What does your software creation workflow look like? Do you have a design phase?
Why would you spend $200 a day on Opus if you can pay that for a month via the highest tier Claude Max subscription? Are you using the API in some special way?
At a guess an Enterprise API account. Pay per token but no limits.
It’s very easy to spend $100s per dev per day.
The $200/month plan doesn't have limits either - they have an overage fee you can pay now in Claude Code so once you've expended your rate limited token allowance you can keep on working and pay for the extra tokens out of an additional cash reserve you've set up.
> The $200/month plan doesn't have limits either... once you've expended your rate limited token allowance... pay for the extra tokens out of an additional cash reserve you've set up
You're absolutely right! Limited token allowance for $200/month is actually unlimited tokens when paying for extra from a cash reserve which is also unlimited, of course.
I think you may have misunderstood something here.
When paying for Claude Max even at $200/month there are limits - you have a limit to the number of tokens you can use per five hour period, and if you run out of that you may have to wait an hour for the reset.
You COULD instead use an API key and avoid that limit and reset, but that would end up costing you significantly more since the $200/month plan represents such a big discount on API costs.
As-of a few weeks ago there's a third option: pay for the $200/month plan but allow it to charge you extra for tokens when you reach those limits. That gives you the discount but means your work isn't interrupted.
Extra Usage for Paid Claude Plans: https://support.claude.com/en/articles/12429409-extra-usage-...
Thank you for the explanation, but I did fully understand that is what you were saying.
What I don't fully understand is how you can characterize that as "not limited" with a straight face; then again, I can't see your face so maybe you weren't straight faced as you wrote it in the first place.
Hopefully you could see my well meaning smile with the "absolutely right" opening, but apparently that's no longer common so I can understand your confusion as https://absolutelyright.lol/ indicates Opus 4.5 has had it RLHF'd away.
When I said "not limited" I meant "no longer limits your usage with a hard stop when you run out of tokens for a five hour period any more like it did until a few weeks ago".
That's why I said "not limited" as opposed to "unlimited" - a subtle difference in word choice, I'll give you that.

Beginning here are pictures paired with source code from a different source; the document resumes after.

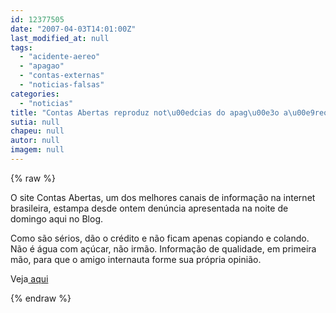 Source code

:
 ```yaml
---
id: 12377505
date: "2007-04-03T14:01:00Z"
last_modified_at: null
tags:
  - "acidente-aereo"
  - "apagao"
  - "contas-externas"
  - "noticias-falsas"
categories:
  - "noticias"
title: "Contas Abertas reproduz not\u00edcias do apag\u00e3o a\u00e9reo publicadas aqui"
sutia: null
chapeu: null
autor: null
imagem: null
---
```

{% raw %}
<p><P>O site Contas Abertas, um dos melhores canais de informação na internet brasileira, estampa desde ontem denúncia apresentada na noite de domingo aqui no Blog.</P></p>
<p><P>Como são sérios, dão o crédito e não ficam apenas copiando e colando. Não é água com açúcar, não irmão. Informação de qualidade, em primeira mão, para que o amigo internauta forme sua própria opinião.</P></p>
<p><P>Veja<A href=\"https://contasabertas.uol.com.br/noticias/detalhes_noticias.asp?auto=1675\"> aqui</A></P> </p>
{% endraw %} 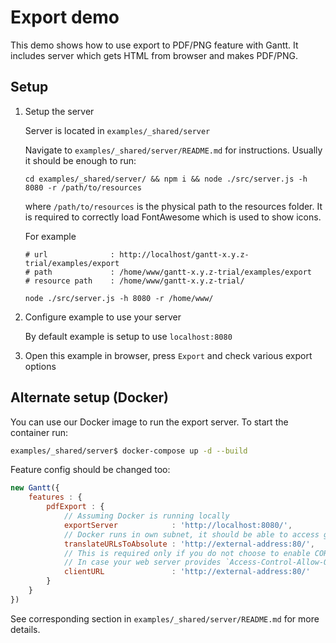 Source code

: # Export demo

This demo shows how to use export to PDF/PNG feature with Gantt.
It includes server which gets HTML from browser and makes PDF/PNG.

## Setup

1. Setup the server

    Server is located in `examples/_shared/server`

    Navigate to `examples/_shared/server/README.md` for instructions.
    Usually it should be enough to run:
    
    ```
    cd examples/_shared/server/ && npm i && node ./src/server.js -h 8080 -r /path/to/resources
    ```
   
    where `/path/to/resources` is the physical path to the resources folder.
    It is required to correctly load FontAwesome which is used to show icons.
   
    For example
   
    ```
    # url              : http://localhost/gantt-x.y.z-trial/examples/export
    # path             : /home/www/gantt-x.y.z-trial/examples/export
    # resource path    : /home/www/gantt-x.y.z-trial/
    
    node ./src/server.js -h 8080 -r /home/www/
    ```  
   
2. Configure example to use your server

    By default example is setup to use `localhost:8080`
    
3. Open this example in browser, press `Export` and check various export
options    

## Alternate setup (Docker)

You can use our Docker image to run the export server. To start the container run:
```bash
examples/_shared/server$ docker-compose up -d --build
```

Feature config should be changed too:
```javascript
new Gantt({
    features : {
        pdfExport : {
            // Assuming Docker is running locally
            exportServer            : 'http://localhost:8080/',
            // Docker runs in own subnet, it should be able to access global address of the exported page
            translateURLsToAbsolute : 'http://external-address:80/',
            // This is required only if you do not choose to enable CORS on web server.
            // In case your web server provides `Access-Control-Allow-Origin: *` header, this can be omitted.
            clientURL               : 'http://external-address:80/'
        }
    }
})
```

See corresponding section in `examples/_shared/server/README.md` for more details.
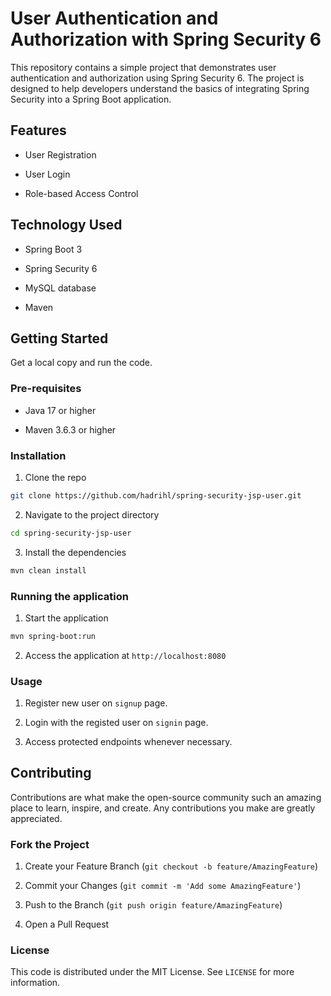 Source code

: # User Authentication and Authorization with Spring Security 6

This repository contains a simple project that demonstrates user authentication and authorization using Spring Security 6. The project is designed to help developers understand the basics of integrating Spring Security into a Spring Boot application.

## Features

* User Registration

* User Login

* Role-based Access Control

## Technology Used

* Spring Boot 3

* Spring Security 6

* MySQL database

* Maven

## Getting Started

Get a local copy and run the code. 

### Pre-requisites

* Java 17 or higher

* Maven 3.6.3 or higher

### Installation 

1. Clone the repo

```sh
git clone https://github.com/hadrihl/spring-security-jsp-user.git
```

2. Navigate to the project directory

```sh
cd spring-security-jsp-user
```

3. Install the dependencies

```sh
mvn clean install
```

### Running the application

1. Start the application 

```sh
mvn spring-boot:run
```

2. Access the application at `http://localhost:8080`

### Usage

1. Register new user on `signup` page. 

2. Login with the registed user on `signin` page. 

3. Access protected endpoints whenever necessary. 


## Contributing

Contributions are what make the open-source community such an amazing place to learn, inspire, and create. Any contributions you make are greatly appreciated.

### Fork the Project
1. Create your Feature Branch (`git checkout -b feature/AmazingFeature`)

2. Commit your Changes (`git commit -m 'Add some AmazingFeature'`)

3. Push to the Branch (`git push origin feature/AmazingFeature`)
4. Open a Pull Request

### License

This code is distributed under the MIT License. See `LICENSE` for more information.

 


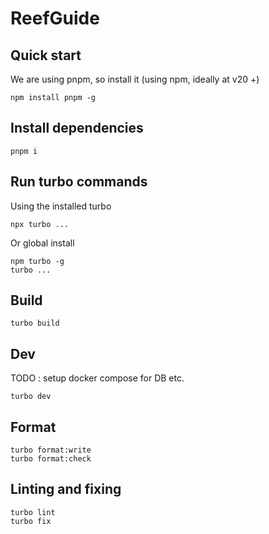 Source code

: # ReefGuide

## Quick start

We are using pnpm, so install it (using npm, ideally at v20 +)

```
npm install pnpm -g
```

## Install dependencies

```
pnpm i
```

## Run turbo commands

Using the installed turbo

```
npx turbo ...
```

Or global install 

```
npm turbo -g
turbo ...
```

## Build 

```
turbo build
```

## Dev

TODO : setup docker compose for DB etc.

```
turbo dev
```

## Format

```
turbo format:write
turbo format:check
```

## Linting and fixing

```
turbo lint
turbo fix
```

Oh, I wasn't arguing that it isn't "easy to spend $100s per dev per day". I was just asking what the use-case for that is.
I’ve had decent results from it. What programming language are you using?

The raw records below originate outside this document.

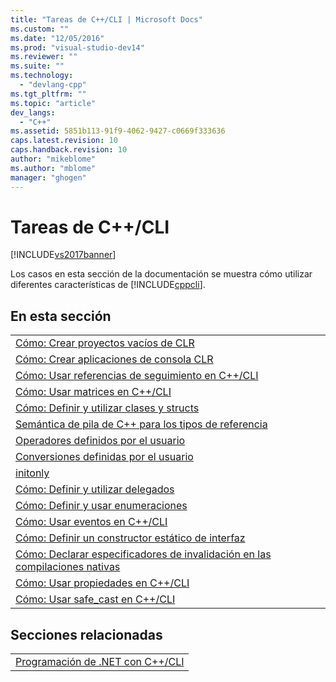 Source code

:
 ```yaml
---
title: "Tareas de C++/CLI | Microsoft Docs"
ms.custom: ""
ms.date: "12/05/2016"
ms.prod: "visual-studio-dev14"
ms.reviewer: ""
ms.suite: ""
ms.technology: 
  - "devlang-cpp"
ms.tgt_pltfrm: ""
ms.topic: "article"
dev_langs: 
  - "C++"
ms.assetid: 5851b113-91f9-4062-9427-c0669f333636
caps.latest.revision: 10
caps.handback.revision: 10
author: "mikeblome"
ms.author: "mblome"
manager: "ghogen"
---
```

# Tareas de C++/CLI
[!INCLUDE[vs2017banner](../assembler/inline/includes/vs2017banner.md)]

Los casos en esta sección de la documentación se muestra cómo utilizar diferentes características de [!INCLUDE[cppcli](../build/reference/includes/cppcli_md.md)].  
  
## En esta sección  
  
||  
|-|  
|[Cómo: Crear proyectos vacíos de CLR](../dotnet/how-to-create-clr-empty-projects.md)|  
|[Cómo: Crear aplicaciones de consola CLR](../dotnet/how-to-create-clr-console-applications-cpp-cli.md)|  
|[Cómo: Usar referencias de seguimiento en C\+\+\/CLI](../dotnet/how-to-use-tracking-references-in-cpp-cli.md)|  
|[Cómo: Usar matrices en C\+\+\/CLI](../dotnet/how-to-use-arrays-in-cpp-cli.md)|  
|[Cómo: Definir y utilizar clases y structs](../dotnet/how-to-define-and-consume-classes-and-structs-cpp-cli.md)|  
|[Semántica de pila de C\+\+ para los tipos de referencia](../dotnet/cpp-stack-semantics-for-reference-types.md)|  
|[Operadores definidos por el usuario](../dotnet/user-defined-operators-cpp-cli.md)|  
|[Conversiones definidas por el usuario](../dotnet/user-defined-conversions-cpp-cli.md)|  
|[initonly](../dotnet/initonly-cpp-cli.md)|  
|[Cómo: Definir y utilizar delegados](../dotnet/how-to-define-and-use-delegates-cpp-cli.md)|  
|[Cómo: Definir y usar enumeraciones](../dotnet/how-to-define-and-consume-enums-in-cpp-cli.md)|  
|[Cómo: Usar eventos en C\+\+\/CLI](../dotnet/how-to-use-events-in-cpp-cli.md)|  
|[Cómo: Definir un constructor estático de interfaz](../dotnet/how-to-define-an-interface-static-constructor-cpp-cli.md)|  
|[Cómo: Declarar especificadores de invalidación en las compilaciones nativas](../dotnet/how-to-declare-override-specifiers-in-native-compilations-cpp-cli.md)|  
|[Cómo: Usar propiedades en C\+\+\/CLI](../dotnet/how-to-use-properties-in-cpp-cli.md)|  
|[Cómo: Usar safe\_cast en C\+\+\/CLI](../dotnet/how-to-use-safe-cast-in-cpp-cli.md)|  
  
## Secciones relacionadas  
  
||  
|-|  
|[Programación de .NET con C\+\+\/CLI](../dotnet/dotnet-programming-with-cpp-cli-visual-cpp.md)| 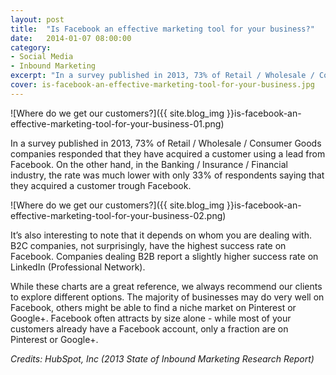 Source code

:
 ```yaml
---
layout: post
title:  "Is Facebook an effective marketing tool for your business?"
date:   2014-01-07 08:00:00
category:
- Social Media
- Inbound Marketing
excerpt: "In a survey published in 2013, 73% of Retail / Wholesale / Consumer Goods companies responded that they have acquired a customer using a lead from Facebook."
cover: is-facebook-an-effective-marketing-tool-for-your-business.jpg
---
```


![Where do we get our customers?]({{ site.blog_img }}is-facebook-an-effective-marketing-tool-for-your-business-01.png)

In a survey published in 2013, 73% of Retail / Wholesale / Consumer Goods companies responded that they have acquired a customer using a lead from Facebook. On the other hand, in the Banking / Insurance / Financial industry, the rate was much lower with only 33% of respondents saying that they acquired a customer trough Facebook.

![Where do we get our customers?]({{ site.blog_img }}is-facebook-an-effective-marketing-tool-for-your-business-02.png)

It’s also interesting to note that it depends on whom you are dealing with. B2C companies, not surprisingly, have the highest success rate on Facebook. Companies dealing B2B report a slightly higher success rate on LinkedIn (Professional Network).

While these charts are a great reference, we always recommend our clients to explore different options. The majority of businesses may do very well on Facebook, others might be able to find a niche market on Pinterest or Google+. Facebook often attracts by size alone - while most of your customers already have a Facebook account, only a fraction are on Pinterest or Google+.

_Credits: HubSpot, Inc (2013 State of Inbound Marketing Research Report)_
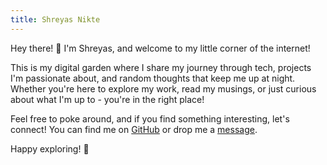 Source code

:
 ```yaml
---
title: Shreyas Nikte
---
```


Hey there! 👋 I'm Shreyas, and welcome to my little corner of the internet! 

This is my digital garden where I share my journey through tech, projects I'm passionate about, and random thoughts that keep me up at night. Whether you're here to explore my work, read my musings, or just curious about what I'm up to - you're in the right place!

Feel free to poke around, and if you find something interesting, let's connect! You can find me on [GitHub](https://github.com/shreyasnikte) or drop me a [message](https://www.linkedin.com/in/shreyasnikte/).

Happy exploring! 🌱

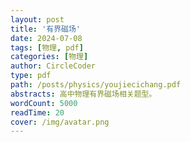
 ```yaml
---
layout: post
title: '有界磁场'
date: 2024-07-08
tags: [物理, pdf]
categories: [物理]
author: CircleCoder
type: pdf
path: /posts/physics/youjiecichang.pdf
abstracts: 高中物理有界磁场相关题型。
wordCount: 5000
readTime: 20
cover: /img/avatar.png
---
```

Sometimes I have a similar file or related files. I copy their names and say use them as reference. Code quality improves by 10 times if you do so. Even providing a a example from framework's getting started works great too for new project.
Yeah the pain of cleaning up small mess is great too. I had some tests failing and type failing issues, I thought I will fix it later by only using AI prompt. As the size was growing, failing Typescript issues was growing too. At some point it was 5000+ type issues and countless number of failing unit tests. Then more and more. I tried to fix with AI, since it was not possible fixing old way. Then I discarded the whole project when it was around 500k lines of code.
Question: How many LoC do you let the AI write for each iteration? And do you review that? It sounds like you are letting it run off leash.
I had no idea how it would end up. It was first time using AI IDE. I had only used chatgpt.com and claude.ai for small changes before. I continued it for the experiment. I thought AI write too many tests, I will judge based on test passing. I agree, it was bad expectation + no experience with AI IDE + bad software engineering.